Graham and John beside the Leica GS15 at the bwlch of Moelwyn Mawr North Ridge Top  © G&J Surveys
Graham and John beside the Leica GS15 at the bwlch of Moelwyn Mawr North Ridge Top
© G&J Surveys

One of these marginal hills is situated on the northern ridge of Moelwyn Mawr in the Moelwynion in Snowdonia. It was included in John and Anne’s list to the 2000ft mountains of Wales, because Myrddyn Phillips surveyed it using his basic levelling technique and measured the drop to be just 50ft (15.2m). This was later remeasured by John and Anne Nuttall and others in independent surveys using basic techniques and their results confirmed that of Myrddyn Phillips. However, as mentioned earlier, this form of surveying method has a +/- 1m margin of uncertainly in height associated with it and the measured height was just 0.2m over 15m, much less than the measurement uncertainty of the method.

This hill and others that have entered John and Anne’s list due to basic levelling surveys have been on G&J Surveys list of hills to survey for a number of years. The chance to venture up into the Moelwynion and accurately survey the top to the north of Moelwyn Mawr presented itself on Tuesday 17th June as the weather forecast seemed good. G&J Surveys have a long list of hills to survey in their “in tray” but this hill was one of their top 16 priorities to carry out over the next 12 months.
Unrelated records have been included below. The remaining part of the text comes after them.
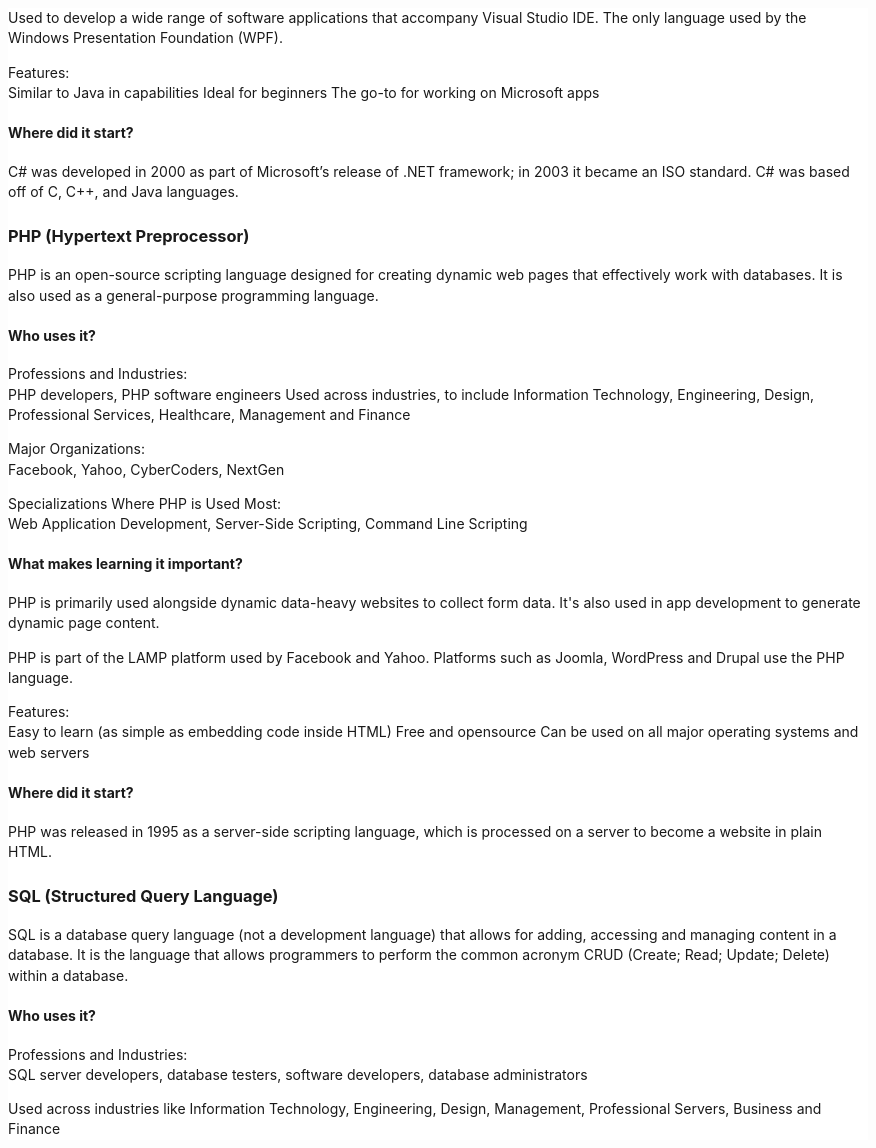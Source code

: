 Used to develop a wide range of software applications that accompany Visual Studio IDE. The only language used by the Windows Presentation Foundation (WPF).

Features:<br />
Similar to Java in capabilities
Ideal for beginners
The go-to for working on Microsoft apps

#### Where did it start?
C# was developed in 2000 as part of Microsoft’s release of .NET framework; in 2003 it became an ISO standard. C# was based off of C, C++, and Java languages.

### PHP (Hypertext Preprocessor)
PHP is an open-source scripting language designed for creating dynamic web pages that effectively work with databases. It is also used as a general-purpose programming language.

#### Who uses it?
Professions and Industries:<br />
PHP developers, PHP software engineers
Used across industries, to include Information Technology, Engineering, Design, Professional Services, Healthcare, Management and Finance

Major Organizations:<br />
Facebook, Yahoo, CyberCoders, NextGen

Specializations Where PHP is Used Most:<br />
Web Application Development, Server-Side Scripting, Command Line Scripting

#### What makes learning it important?
PHP is primarily used alongside dynamic data-heavy websites to collect form data. It's also used in app development to generate dynamic page content.

PHP is part of the LAMP platform used by Facebook and Yahoo.
Platforms such as Joomla, WordPress and Drupal use the PHP language.

Features:<br />
Easy to learn (as simple as embedding code inside HTML)
Free and opensource
Can be used on all major operating systems and web servers

#### Where did it start?
PHP was released in 1995 as a server-side scripting language, which is processed on a server to become a website in plain HTML.

### SQL (Structured Query Language)
SQL is a database query language (not a development language) that allows for adding, accessing and managing content in a database. It is the language that allows programmers to perform the common acronym CRUD (Create; Read; Update; Delete) within a database.

#### Who uses it?
Professions and Industries:<br />
SQL server developers, database testers, software developers, database administrators

Used across industries like Information Technology, Engineering, Design, Management, Professional Servers, Business and Finance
We met in the car park at Croesor and drove further up the valley where permission had been given for us to park. Although the route up the hill which follows a track to a disused quarry was relatively easy, the cloud base had lowered since early in the morning. This was not good as accurate measurements with a professional level and staff can be made very difficult in misty conditions.  We hoped that either the cloud would disperse or that its base would rise above our hill.
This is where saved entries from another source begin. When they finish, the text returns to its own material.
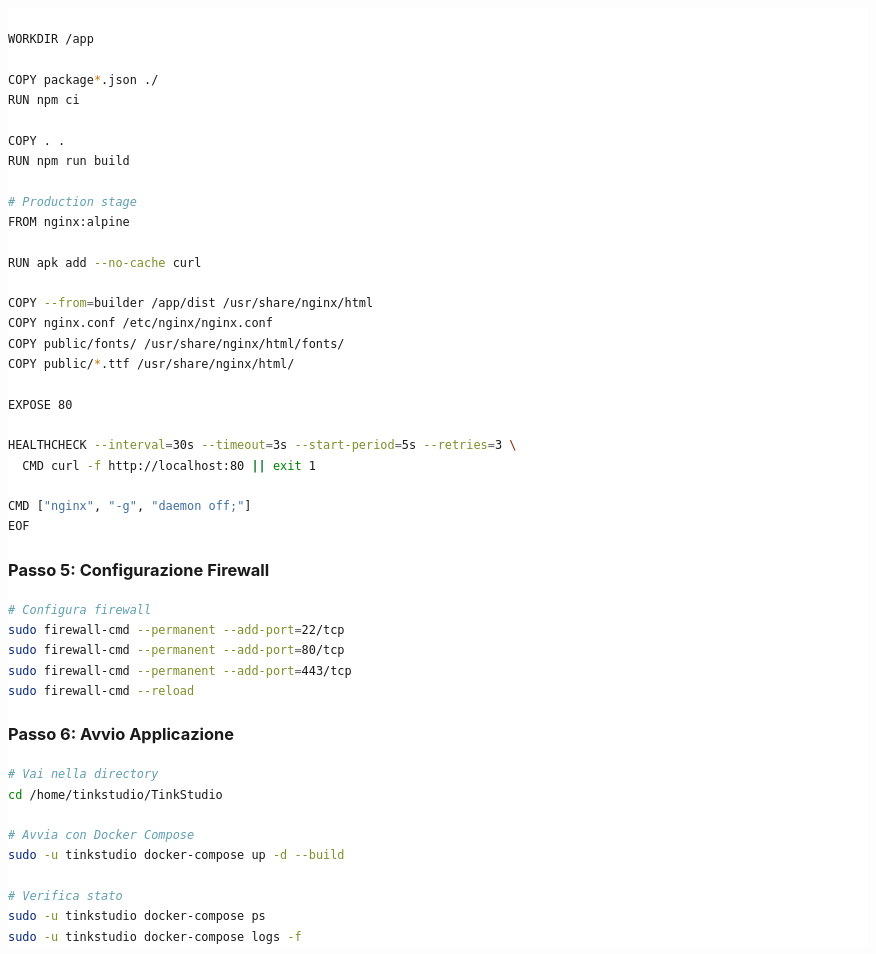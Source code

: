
 ```bash

WORKDIR /app

COPY package*.json ./
RUN npm ci

COPY . .
RUN npm run build

# Production stage
FROM nginx:alpine

RUN apk add --no-cache curl

COPY --from=builder /app/dist /usr/share/nginx/html
COPY nginx.conf /etc/nginx/nginx.conf
COPY public/fonts/ /usr/share/nginx/html/fonts/
COPY public/*.ttf /usr/share/nginx/html/

EXPOSE 80

HEALTHCHECK --interval=30s --timeout=3s --start-period=5s --retries=3 \
  CMD curl -f http://localhost:80 || exit 1

CMD ["nginx", "-g", "daemon off;"]
EOF
```

### Passo 5: Configurazione Firewall

```bash
# Configura firewall
sudo firewall-cmd --permanent --add-port=22/tcp
sudo firewall-cmd --permanent --add-port=80/tcp
sudo firewall-cmd --permanent --add-port=443/tcp
sudo firewall-cmd --reload
```

### Passo 6: Avvio Applicazione

```bash
# Vai nella directory
cd /home/tinkstudio/TinkStudio

# Avvia con Docker Compose
sudo -u tinkstudio docker-compose up -d --build

# Verifica stato
sudo -u tinkstudio docker-compose ps
sudo -u tinkstudio docker-compose logs -f
```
Thankfully conditions for using the level were not compromised, but the weather was not as forecast. It was more autumnal than that expected for the middle of June with temperatures of just 11C and a stiff breeze of 20mph. Consequently, a number of layers of clothing were added as we set up the level and staff and proceeded to take readings up the hill from its connecting col to its summit. Both of these points were identified using the level and staff. Once the survey was complete we repeated the process back down the hill to ascertain a closing error between the two surveys. This proved to be just 3mm which is an excellent result.
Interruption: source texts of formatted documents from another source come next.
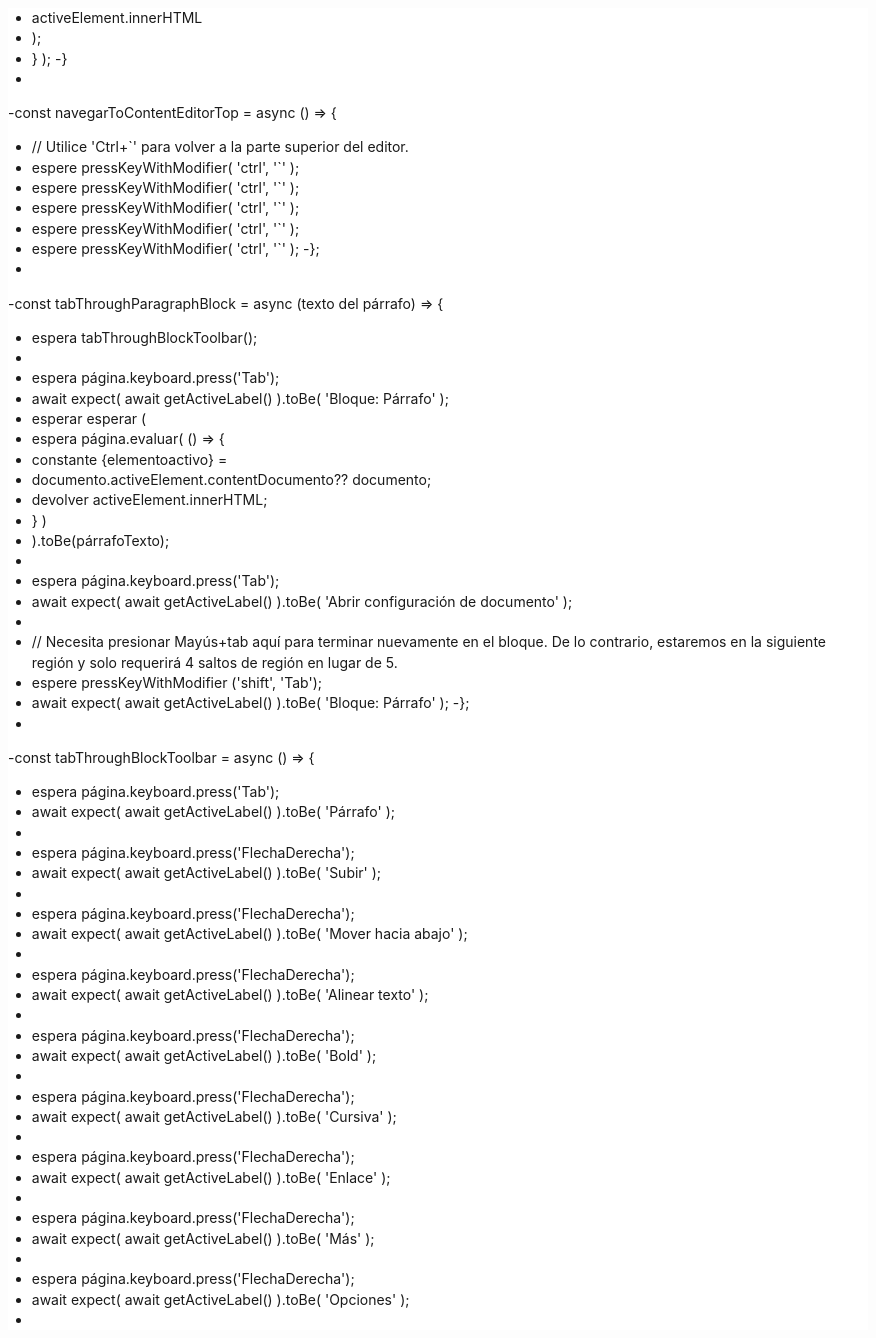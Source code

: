- activeElement.innerHTML
- );
- } );
-}
-
-const navegarToContentEditorTop = async () => {
- // Utilice 'Ctrl+`' para volver a la parte superior del editor.
- espere pressKeyWithModifier( 'ctrl', '`' );
- espere pressKeyWithModifier( 'ctrl', '`' );
- espere pressKeyWithModifier( 'ctrl', '`' );
- espere pressKeyWithModifier( 'ctrl', '`' );
- espere pressKeyWithModifier( 'ctrl', '`' );
-};
-
-const tabThroughParagraphBlock = async (texto del párrafo) => {
- espera tabThroughBlockToolbar();
-
- espera página.keyboard.press('Tab');
- await expect( await getActiveLabel() ).toBe( 'Bloque: Párrafo' );
- esperar esperar (
- espera página.evaluar( () => {
- constante {elementoactivo} =
- documento.activeElement.contentDocumento?? documento;
- devolver activeElement.innerHTML;
- } )
- ).toBe(párrafoTexto);
-
- espera página.keyboard.press('Tab');
- await expect( await getActiveLabel() ).toBe( 'Abrir configuración de documento' );
-
- // Necesita presionar Mayús+tab aquí para terminar nuevamente en el bloque. De lo contrario, estaremos en la siguiente región y solo requerirá 4 saltos de región en lugar de 5.
- espere pressKeyWithModifier ('shift', 'Tab');
- await expect( await getActiveLabel() ).toBe( 'Bloque: Párrafo' );
-};
-
-const tabThroughBlockToolbar = async () => {
- espera página.keyboard.press('Tab');
- await expect( await getActiveLabel() ).toBe( 'Párrafo' );
-
- espera página.keyboard.press('FlechaDerecha');
- await expect( await getActiveLabel() ).toBe( 'Subir' );
-
- espera página.keyboard.press('FlechaDerecha');
- await expect( await getActiveLabel() ).toBe( 'Mover hacia abajo' );
-
- espera página.keyboard.press('FlechaDerecha');
- await expect( await getActiveLabel() ).toBe( 'Alinear texto' );
-
- espera página.keyboard.press('FlechaDerecha');
- await expect( await getActiveLabel() ).toBe( 'Bold' );
-
- espera página.keyboard.press('FlechaDerecha');
- await expect( await getActiveLabel() ).toBe( 'Cursiva' );
-
- espera página.keyboard.press('FlechaDerecha');
- await expect( await getActiveLabel() ).toBe( 'Enlace' );
-
- espera página.keyboard.press('FlechaDerecha');
- await expect( await getActiveLabel() ).toBe( 'Más' );
-
- espera página.keyboard.press('FlechaDerecha');
- await expect( await getActiveLabel() ).toBe( 'Opciones' );
-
Whilst on the hill we also took an hour of data from the summit and col with the Leica GS15 and five minutes of data from each with the Trimble GeoXH 6000. Each piece of equipment would give us an absolute height for the col and the hill’s summit, and would also give us a comparison between the different surveying methods and different equipment.

And what is the result? Would this northern top of Moelwyn Mawr remain as a 2000ft mountain in the Nuttall’s list or would it be deleted to the ranks of “also rans”? The result came to 14.77m of drop and as this value is below the 15m required to qualify for a Nuttall, the hill is deleted from the ranks of Nuttall 2000ft mountains. The total in this list now stands at 189.